After finishing her iced water, she found the phone by the bed. Called Maddy first. Heard Brittany’s perky voice, which quickly crystallised into glassy, high-pitched politeness when she realised who was on the other end of the line.
Candace had a brief conversation with Maddy, then called her mother, who said ‘See!’ in a very satisfied voice when she heard about the beachfront cottage and the acres of sea and sky. ‘Have you explored?’
‘I haven’t even unpacked!’
‘Dr Davis met you on time?’
‘Uh, no, he had to delegate to a colleague, but it worked out fine.’

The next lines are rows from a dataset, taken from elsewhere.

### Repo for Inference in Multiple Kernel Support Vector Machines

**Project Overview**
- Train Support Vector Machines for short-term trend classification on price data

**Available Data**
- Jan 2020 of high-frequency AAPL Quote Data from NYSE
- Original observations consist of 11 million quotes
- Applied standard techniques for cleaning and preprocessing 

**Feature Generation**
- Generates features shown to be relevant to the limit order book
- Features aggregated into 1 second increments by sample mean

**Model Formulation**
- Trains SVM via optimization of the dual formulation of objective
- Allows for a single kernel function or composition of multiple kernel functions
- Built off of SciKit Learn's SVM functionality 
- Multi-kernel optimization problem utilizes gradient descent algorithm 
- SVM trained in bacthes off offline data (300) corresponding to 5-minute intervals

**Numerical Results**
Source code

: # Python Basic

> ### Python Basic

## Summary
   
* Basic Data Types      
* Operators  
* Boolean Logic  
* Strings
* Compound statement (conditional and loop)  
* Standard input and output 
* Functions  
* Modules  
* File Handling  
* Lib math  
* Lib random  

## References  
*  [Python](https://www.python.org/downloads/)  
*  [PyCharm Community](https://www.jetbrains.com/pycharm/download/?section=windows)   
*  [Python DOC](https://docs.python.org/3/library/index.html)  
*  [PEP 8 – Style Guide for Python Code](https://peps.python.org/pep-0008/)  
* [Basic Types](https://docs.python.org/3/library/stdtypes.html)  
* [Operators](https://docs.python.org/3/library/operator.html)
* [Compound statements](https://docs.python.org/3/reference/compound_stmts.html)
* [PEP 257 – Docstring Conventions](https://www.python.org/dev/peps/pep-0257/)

And I managed to avoid mentioning Steve’s name, which I’m relieved about, and I know exactly why I didn’t want to mention it, which is unsettling me like anything…
When Candace had put down the phone, she looked at the suitcases and the box, stuck her tongue out at them and said in her best new millennium teen-speak, ‘You think I’m gonna unpack you right now, when there’s that beach out there? Like, as if!’
She walked the length of the beach twice, breathing the air and letting the cool water froth around her ankles. Then she unpacked, showered, made and ate scrambled eggs on toast, and conked out at seven in the evening in the big, comfortable bed with the sound of the sea in her ears.
She fell asleep as suddenly as if someone had opened up a panel in her back and removed the batteries.